Tuesday, July 13, 2021

Lag : Consoles, Emulators, FPGAs

When playing classic video games on non-original hardware, one should always be conscious for the amount of extra lag that method may offer over the original hardware.  Along with accuracy, latency is one of the most important tangible benefits (versus of using original hardware and display technology (CRTs) over emulators and current display technology (LCDs).  Latency has always existed in some form, and in this article I will give an overview on how latency has evolved over time.  

Additionally, the use of FPGA chips to simulate original hardware has become increasingly popular over the past five years.  FPGAs can offer the benefit of lower latency compared to traditional software based emulation and can offer a high degree of accuracy by using relatively inexpensive hardware.  FPGAs are not without their singular issues, and in this article I will go over some of the issues with using FPGAs as a replacement for original hardware.

Units of time

Before we begin discussing latency, it is helpful to review the units of time that are going to be used throughout this article and their relationships.
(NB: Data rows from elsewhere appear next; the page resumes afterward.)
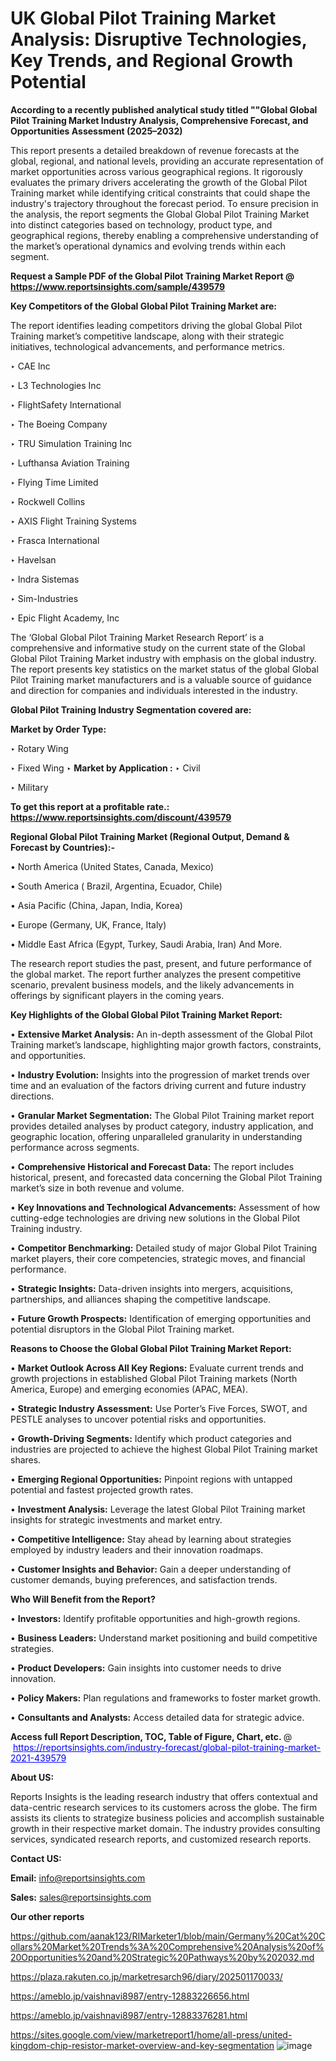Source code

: # UK Global Pilot Training Market Analysis: Disruptive Technologies, Key Trends, and Regional Growth Potential

<strong>According to a recently published analytical study titled ""Global Global Pilot Training Market Industry Analysis, Comprehensive Forecast, and Opportunities Assessment (2025–2032)</strong>

This report presents a detailed breakdown of revenue forecasts at the global, regional, and national levels, providing an accurate representation of market opportunities across various geographical regions. It rigorously evaluates the primary drivers accelerating the growth of the Global Pilot Training market while identifying critical constraints that could shape the industry's trajectory throughout the forecast period. To ensure precision in the analysis, the report segments the Global Global Pilot Training Market into distinct categories based on technology, product type, and geographical regions, thereby enabling a comprehensive understanding of the market’s operational dynamics and evolving trends within each segment.

<strong>Request a Sample PDF of the Global Pilot Training Market Report </strong><strong>@<a href=https://www.reportsinsights.com/sample/439579 style=color:#0000ff;> https://www.reportsinsights.com/sample/439579</a></strong></font>

<strong>Key Competitors of the Global Global Pilot Training Market are:</strong>

The report identifies leading competitors driving the global Global Pilot Training market’s competitive landscape, along with their strategic initiatives, technological advancements, and performance metrics.

‣ CAE Inc

‣ L3 Technologies Inc

‣ FlightSafety International

‣ The Boeing Company

‣ TRU Simulation  Training Inc

‣ Lufthansa Aviation Training

‣ Flying Time Limited

‣ Rockwell Collins

‣ AXIS Flight Training Systems

‣ Frasca International

‣ Havelsan

‣ Indra Sistemas

‣ Sim-Industries

‣ Epic Flight Academy, Inc

The ‘Global Global Pilot Training Market Research Report’ is a comprehensive and informative study on the current state of the Global Global Pilot Training Market industry with emphasis on the global industry. The report presents key statistics on the market status of the global Global Pilot Training market manufacturers and is a valuable source of guidance and direction for companies and individuals interested in the industry.

<strong>Global Pilot Training Industry Segmentation covered are:</strong>

<strong>Market by Order Type: </strong>

‣ Rotary Wing

‣ Fixed Wing
‣ 
<strong>Market by Application :</strong>
‣ Civil

‣ Military

<strong>To get this report at a profitable rate.: <a href=https://www.reportsinsights.com/discount/439579 style=color:#0000ff;>https://www.reportsinsights.com/discount/439579</a></strong></font>

<strong>Regional Global Pilot Training Market (Regional Output, Demand &amp; Forecast by Countries):-</strong>

• North America (United States, Canada, Mexico)

• South America ( Brazil, Argentina, Ecuador, Chile)

• Asia Pacific (China, Japan, India, Korea)

• Europe (Germany, UK, France, Italy)

• Middle East Africa (Egypt, Turkey, Saudi Arabia, Iran) And More.

The research report studies the past, present, and future performance of the global market. The report further analyzes the present competitive scenario, prevalent business models, and the likely advancements in offerings by significant players in the coming years.

<strong>Key Highlights of the Global Global Pilot Training Market Report:</strong>

• <strong>Extensive Market Analysis:</strong> An in-depth assessment of the Global Pilot Training market’s landscape, highlighting major growth factors, constraints, and opportunities.

• <strong>Industry Evolution:</strong> Insights into the progression of market trends over time and an evaluation of the factors driving current and future industry directions.

• <strong>Granular Market Segmentation:</strong> The Global Pilot Training market report provides detailed analyses by product category, industry application, and geographic location, offering unparalleled granularity in understanding performance across segments.

• <strong>Comprehensive Historical and Forecast Data:</strong> The report includes historical, present, and forecasted data concerning the Global Pilot Training market’s size in both revenue and volume.

• <strong>Key Innovations and Technological Advancements:</strong> Assessment of how cutting-edge technologies are driving new solutions in the Global Pilot Training industry.

• <strong>Competitor Benchmarking:</strong> Detailed study of major Global Pilot Training market players, their core competencies, strategic moves, and financial performance.

• <strong>Strategic Insights:</strong> Data-driven insights into mergers, acquisitions, partnerships, and alliances shaping the competitive landscape.

• <strong>Future Growth Prospects:</strong> Identification of emerging opportunities and potential disruptors in the Global Pilot Training market.

<strong>Reasons to Choose the Global Global Pilot Training Market Report:</strong>

• <strong>Market Outlook Across All Key Regions:</strong> Evaluate current trends and growth projections in established Global Pilot Training markets (North America, Europe) and emerging economies (APAC, MEA).

• <strong>Strategic Industry Assessment:</strong> Use Porter’s Five Forces, SWOT, and PESTLE analyses to uncover potential risks and opportunities.

• <strong>Growth-Driving Segments:</strong> Identify which product categories and industries are projected to achieve the highest Global Pilot Training market shares.

• <strong>Emerging Regional Opportunities:</strong> Pinpoint regions with untapped potential and fastest projected growth rates.

• <strong>Investment Analysis:</strong> Leverage the latest Global Pilot Training market insights for strategic investments and market entry.

• <strong>Competitive Intelligence:</strong> Stay ahead by learning about strategies employed by industry leaders and their innovation roadmaps.

• <strong>Customer Insights and Behavior:</strong> Gain a deeper understanding of customer demands, buying preferences, and satisfaction trends.

<strong>Who Will Benefit from the Report?</strong>

• <strong>Investors:</strong> Identify profitable opportunities and high-growth regions.

• <strong>Business Leaders:</strong> Understand market positioning and build competitive strategies.

• <strong>Product Developers:</strong> Gain insights into customer needs to drive innovation.

• <strong>Policy Makers:</strong> Plan regulations and frameworks to foster market growth.

• <strong>Consultants and Analysts:</strong> Access detailed data for strategic advice.
</ul>
<strong>Access full Report Description, TOC, Table of Figure, Chart, etc. </strong>@  <a href=https://reportsinsights.com/industry-forecast/global-pilot-training-market-2021-439579 style=color:#0000ff;>https://reportsinsights.com/industry-forecast/global-pilot-training-market-2021-439579</a></font>

<strong><strong>About US</strong>:</strong>

Reports Insights is the leading research industry that offers contextual and data-centric research services to its customers across the globe. The firm assists its clients to strategize business policies and accomplish sustainable growth in their respective market domain. The industry provides consulting services, syndicated research reports, and customized research reports.

<strong>Contact US:</strong>

<p class=""""><b>Email:</b> <a href=mailto:info@reportsinsights.com>info@reportsinsights.com</a></p>
<p class=""""><b>Sales:</b> <a href=mailto:sales@reportsinsights.com>sales@reportsinsights.com</a></p>

<strong>Our other reports</strong>

<a href=https://github.com/aanak123/RIMarketer1/blob/main/Germany%20Cat%20Collars%20Market%20Trends%3A%20Comprehensive%20Analysis%20of%20Opportunities%20and%20Strategic%20Pathways%20by%202032.md>https://github.com/aanak123/RIMarketer1/blob/main/Germany%20Cat%20Collars%20Market%20Trends%3A%20Comprehensive%20Analysis%20of%20Opportunities%20and%20Strategic%20Pathways%20by%202032.md</a>

<a href=https://plaza.rakuten.co.jp/marketresarch96/diary/202501170033/>https://plaza.rakuten.co.jp/marketresarch96/diary/202501170033/</a>

<a href=https://ameblo.jp/vaishnavi8987/entry-12883226656.html>https://ameblo.jp/vaishnavi8987/entry-12883226656.html</a>

<a href=https://ameblo.jp/vaishnavi8987/entry-12883376281.html>https://ameblo.jp/vaishnavi8987/entry-12883376281.html</a>

<a href=https://sites.google.com/view/marketreport1/home/all-press/united-kingdom-chip-resistor-market-overview-and-key-segmentation>https://sites.google.com/view/marketreport1/home/all-press/united-kingdom-chip-resistor-market-overview-and-key-segmentation</a>
![image](https://github.com/user-attachments/assets/3ea2c10f-e61d-4065-a3e4-ca561fcaec99)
1 second = 1,000 milliseconds (ms) = 1,000,000 microseconds (us) = 1,000,000,000 nanoseconds (ns)

1/60 second = 16.7 milliseconds, 1/50 second = 20 milliseconds

Latency in Classic Consoles

It is incorrect to state that classic consoles and original hardware had "no lag".  Our classic consoles and home computers certainly had input latency.  In fact, there are multiple sources of latency in any computing device which accepts input.  The sources of lag in a classic console are input reading time, CPU processing time, program code and display output.

The first step when a program wants to receive input is to execute CPU instructions which read from a port or a memory location assigned to an input device.  For a classic console like the NES, the controllers are read at a pair of specific memory locations.  To obtain the button state from a controller, first the program instructs the CPU to write to a specific memory address to "strobe" the controller.  The strobe signal tells the shift register in the NES controller to start sending button states to the console, which it does serially.  The CPU reads eight bits from the memory address to obtain the state of all the buttons on the controller.  Then the program's code performs logical operations to figure out what the bits mean.  An efficient controller read routine can take about 125 CPU cycles.  The NES's CPU has approximately 1,789,773 CPU cycles to play with every second. (1.79MHz).  Each CPU cycle takes .000000559 seconds, or 559ns.  If the CPU takes 125 cycles to read that controller, then that takes 69.8us. 

The second and third steps rely on the CPU and the program to handle.  Games vary in frequency in how often they read the controller.  They typically read controllers during the vertical blanking period, the period where the system is not actively drawing the graphics.  One game may read the controller every frame, another game every other frame or every third frame.  Some games may read the controllers multiple times per frame and a few read more than once per frame (typically timing sensitive peripherals like light guns and analog paddles and joysticks).  The controllers may be read several times to allow the buttons to settle or "debounce" or because something else may interfere with controller reads (the NES's DPCM APU channel can interfere with controller reads in NTSC consoles).  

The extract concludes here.